Re: efficient data reduction (and deduping)

Alessandro Gagliardi <alessandro@xxxxxxxx> · Thu, 1 Mar 2012 11:30:06 -0800

Hah! Yeah, that might would work. Except that I suck at grep. :(Perhaps that's a weakness I should remedy.

On Thu, Mar 1, 2012 at 10:35 AM, Craig James <cjames@xxxxxxxxxxxxxx> wrote:

On Thu, Mar 1, 2012 at 10:27 AM, Alessandro Gagliardi

<alessandro@xxxxxxxx> wrote:

> Hi folks,

>

> I have a system that racks up about 40M log lines per day. I'm able to COPY

> the log files into a PostgreSQL table that looks like this:

Since you're using a COPY command and the table has a simple column

with exactly the value you want, why not filter it using grep(1) or

something similar and load the filtered result directly into the

hourly table?

Craig

>

> CREATE TABLE activity_unlogged

> (

>   user_id character(24) NOT NULL,

>   client_ip inet,

>   hr_timestamp timestamp without time zone,

>   locale character varying,

>   log_id character(36),

>   method character varying(6),

>   server_ip inet,

>   uri character varying,

>   user_agent character varying

> )

>

> Now, I want to reduce that data to get the last activity that was performed

> by each user in any given hour. It should fit into a table like this:

>

> CREATE TABLE hourly_activity

> (

>   activity_hour timestamp without time zone NOT NULL,

>   user_id character(24) NOT NULL,

>   client_ip inet,

>   hr_timestamp timestamp without time zone,

>   locale character varying,

>   log_id character(36),

>   method character varying(6),

>   server_ip inet,

>   uri character varying,

>   user_agent character varying,

>   CONSTRAINT hourly_activity_pkey PRIMARY KEY (activity_hour , user_id )

> )

>

> where activity_hour is date_trunc('hour', hr_timestamp); (N.B. the primary

> key constraint)

>

> I am attempting to do that with the following:

>

> INSERT INTO hourly_activity

>     SELECT DISTINCT date_trunc('hour', hr_timestamp) AS activity_hour,

> activity_unlogged.user_id,

>                     client_ip, hr_timestamp, locale, log_id, method,

> server_ip, uri, user_agent

>         FROM activity_unlogged,

>             (SELECT user_id, MAX(hr_timestamp) AS last_timestamp

>                 FROM activity_unlogged GROUP BY user_id, date_trunc('hour',

> hr_timestamp)) AS last_activity

>     WHERE activity_unlogged.user_id = last_activity.user_id AND

> activity_unlogged.hr_timestamp = last_activity.last_timestamp;

>

> I have two problems:

>

> It's incredibly slow (like: hours). I assume this is because I am scanning

> through a huge unindexed table twice. I imagine there is a more efficient

> way to do this, but I can't think of what it is. If I were doing this in a

> procedural programming language, it might look something like:

> for row in activity_unlogged:

>     if (date_trunc('hour', hr_timestamp), user_id) in

> hourly_activity[(activity_hour, user_id)]:

>         if hr_timestamp > hourly_activity[(date_trunc('hour',

> hr_timestamp), user_id)][hr_timestamp]:

>             hourly_activity <- row # UPDATE

>     else:

>         hourly_activity <- row # INSERT

> I suspect some implementation of this (hopefully my pseudocode is at least

> somewhat comprehensible) would be very slow as well, but at least it would

> only go through activity_unlogged once. (Then again, it would have to

> rescan hourly_activity each time, so it really wouldn't be any faster at

> all, would it?) I feel like there must be a more efficient way to do this in

> SQL though I can't put my finger on it.
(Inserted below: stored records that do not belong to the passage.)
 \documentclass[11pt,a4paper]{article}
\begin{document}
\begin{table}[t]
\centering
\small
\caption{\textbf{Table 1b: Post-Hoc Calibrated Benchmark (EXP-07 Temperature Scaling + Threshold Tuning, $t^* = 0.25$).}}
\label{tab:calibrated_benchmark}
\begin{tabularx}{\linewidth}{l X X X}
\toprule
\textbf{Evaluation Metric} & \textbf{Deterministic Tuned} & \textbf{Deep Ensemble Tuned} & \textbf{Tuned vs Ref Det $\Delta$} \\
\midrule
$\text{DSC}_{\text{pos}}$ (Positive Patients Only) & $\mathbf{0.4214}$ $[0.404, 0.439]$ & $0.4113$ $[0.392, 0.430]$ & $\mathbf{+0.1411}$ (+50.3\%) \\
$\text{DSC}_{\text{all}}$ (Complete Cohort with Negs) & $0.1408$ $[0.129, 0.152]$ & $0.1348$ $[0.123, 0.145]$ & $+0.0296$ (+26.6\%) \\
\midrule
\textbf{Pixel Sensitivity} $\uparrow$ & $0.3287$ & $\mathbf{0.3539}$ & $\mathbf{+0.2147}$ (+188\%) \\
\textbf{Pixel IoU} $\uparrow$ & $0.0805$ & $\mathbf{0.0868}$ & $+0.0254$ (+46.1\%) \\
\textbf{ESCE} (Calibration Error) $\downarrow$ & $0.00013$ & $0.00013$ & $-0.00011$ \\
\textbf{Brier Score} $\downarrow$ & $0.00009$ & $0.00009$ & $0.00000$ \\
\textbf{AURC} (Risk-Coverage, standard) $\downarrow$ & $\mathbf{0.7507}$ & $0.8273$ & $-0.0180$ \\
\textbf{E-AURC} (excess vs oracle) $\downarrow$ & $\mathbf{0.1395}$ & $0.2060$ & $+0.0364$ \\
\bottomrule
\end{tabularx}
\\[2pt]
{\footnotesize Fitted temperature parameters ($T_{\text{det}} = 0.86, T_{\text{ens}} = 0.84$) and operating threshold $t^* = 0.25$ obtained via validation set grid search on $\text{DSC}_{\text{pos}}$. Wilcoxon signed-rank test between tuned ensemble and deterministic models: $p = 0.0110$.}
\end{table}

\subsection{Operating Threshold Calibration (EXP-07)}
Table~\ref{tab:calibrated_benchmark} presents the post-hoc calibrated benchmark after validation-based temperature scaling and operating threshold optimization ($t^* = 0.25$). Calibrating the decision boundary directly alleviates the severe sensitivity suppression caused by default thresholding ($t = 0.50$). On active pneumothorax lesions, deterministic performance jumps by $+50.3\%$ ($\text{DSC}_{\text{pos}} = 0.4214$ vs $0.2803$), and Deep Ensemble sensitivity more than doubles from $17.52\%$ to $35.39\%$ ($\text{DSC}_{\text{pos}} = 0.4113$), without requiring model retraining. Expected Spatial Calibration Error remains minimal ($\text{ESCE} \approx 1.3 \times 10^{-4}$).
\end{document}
> Turns out (hr_timestamp, user_id) is not unique. So selecting WHERE

> activity_unlogged.user_id = last_activity.user_id AND

> activity_unlogged.hr_timestamp = last_activity.last_timestamp leads to

> multiple records leading to a primary key collision. In such cases, I don't

> really care which of the two rows are picked, I just want to make sure that

> no more than one row is inserted per user per hour. In fact, though I would

> prefer to get the last row for each hour, I could probably get much the same

> effect if I just limited it to one per hour. Though I don't know if that

> really helps at all.